» Assignment:
Reproduce every entry exactly as given.

- Opening Delimiter -

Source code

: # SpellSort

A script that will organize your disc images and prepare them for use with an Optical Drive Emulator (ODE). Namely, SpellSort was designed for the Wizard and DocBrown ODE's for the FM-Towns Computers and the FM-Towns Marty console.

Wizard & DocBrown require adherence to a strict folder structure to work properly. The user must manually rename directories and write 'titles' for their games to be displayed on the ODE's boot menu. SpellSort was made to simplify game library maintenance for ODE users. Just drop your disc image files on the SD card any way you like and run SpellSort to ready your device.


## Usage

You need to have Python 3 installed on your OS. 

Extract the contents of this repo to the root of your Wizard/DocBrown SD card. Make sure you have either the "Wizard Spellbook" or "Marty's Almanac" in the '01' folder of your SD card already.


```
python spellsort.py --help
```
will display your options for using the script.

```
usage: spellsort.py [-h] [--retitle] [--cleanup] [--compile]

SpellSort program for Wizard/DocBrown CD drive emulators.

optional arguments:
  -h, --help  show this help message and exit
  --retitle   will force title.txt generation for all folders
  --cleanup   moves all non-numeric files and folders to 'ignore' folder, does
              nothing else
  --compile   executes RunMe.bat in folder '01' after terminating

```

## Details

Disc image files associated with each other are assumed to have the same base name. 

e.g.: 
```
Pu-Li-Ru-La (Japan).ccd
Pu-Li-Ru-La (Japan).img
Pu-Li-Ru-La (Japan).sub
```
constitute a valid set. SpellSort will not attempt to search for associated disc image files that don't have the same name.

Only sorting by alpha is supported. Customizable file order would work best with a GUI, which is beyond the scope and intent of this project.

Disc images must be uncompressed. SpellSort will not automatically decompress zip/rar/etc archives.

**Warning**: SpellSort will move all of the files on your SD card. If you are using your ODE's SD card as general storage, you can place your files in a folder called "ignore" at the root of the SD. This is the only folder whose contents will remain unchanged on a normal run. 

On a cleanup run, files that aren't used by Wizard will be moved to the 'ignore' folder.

- Closing Delimiter -

» Result of the exercise:
Source code

: # SpellSort

A script that will organize your disc images and prepare them for use with an Optical Drive Emulator (ODE). Namely, SpellSort was designed for the Wizard and DocBrown ODE's for the FM-Towns Computers and the FM-Towns Marty console.

Wizard & DocBrown require adherence to a strict folder structure to work properly. The user must manually rename directories and write 'titles' for their games to be displayed on the ODE's boot menu. SpellSort was made to simplify game library maintenance for ODE users. Just drop your disc image files on the SD card any way you like and run SpellSort to ready your device.


## Usage

You need to have Python 3 installed on your OS. 

Extract the contents of this repo to the root of your Wizard/DocBrown SD card. Make sure you have either the "Wizard Spellbook" or "Marty's Almanac" in the '01' folder of your SD card already.


```
python spellsort.py --help
```
will display your options for using the script.

```
usage: spellsort.py [-h] [--retitle] [--cleanup] [--compile]

SpellSort program for Wizard/DocBrown CD drive emulators.

optional arguments:
  -h, --help  show this help message and exit
  --retitle   will force title.txt generation for all folders
  --cleanup   moves all non-numeric files and folders to 'ignore' folder, does
              nothing else
  --compile   executes RunMe.bat in folder '01' after terminating

```

## Details

Disc image files associated with each other are assumed to have the same base name. 

e.g.: 
```
Pu-Li-Ru-La (Japan).ccd
Pu-Li-Ru-La (Japan).img
Pu-Li-Ru-La (Japan).sub
```
constitute a valid set. SpellSort will not attempt to search for associated disc image files that don't have the same name.

Only sorting by alpha is supported. Customizable file order would work best with a GUI, which is beyond the scope and intent of this project.

Disc images must be uncompressed. SpellSort will not automatically decompress zip/rar/etc archives.

**Warning**: SpellSort will move all of the files on your SD card. If you are using your ODE's SD card as general storage, you can place your files in a folder called "ignore" at the root of the SD. This is the only folder whose contents will remain unchanged on a normal run. 

On a cleanup run, files that aren't used by Wizard will be moved to the 'ignore' folder.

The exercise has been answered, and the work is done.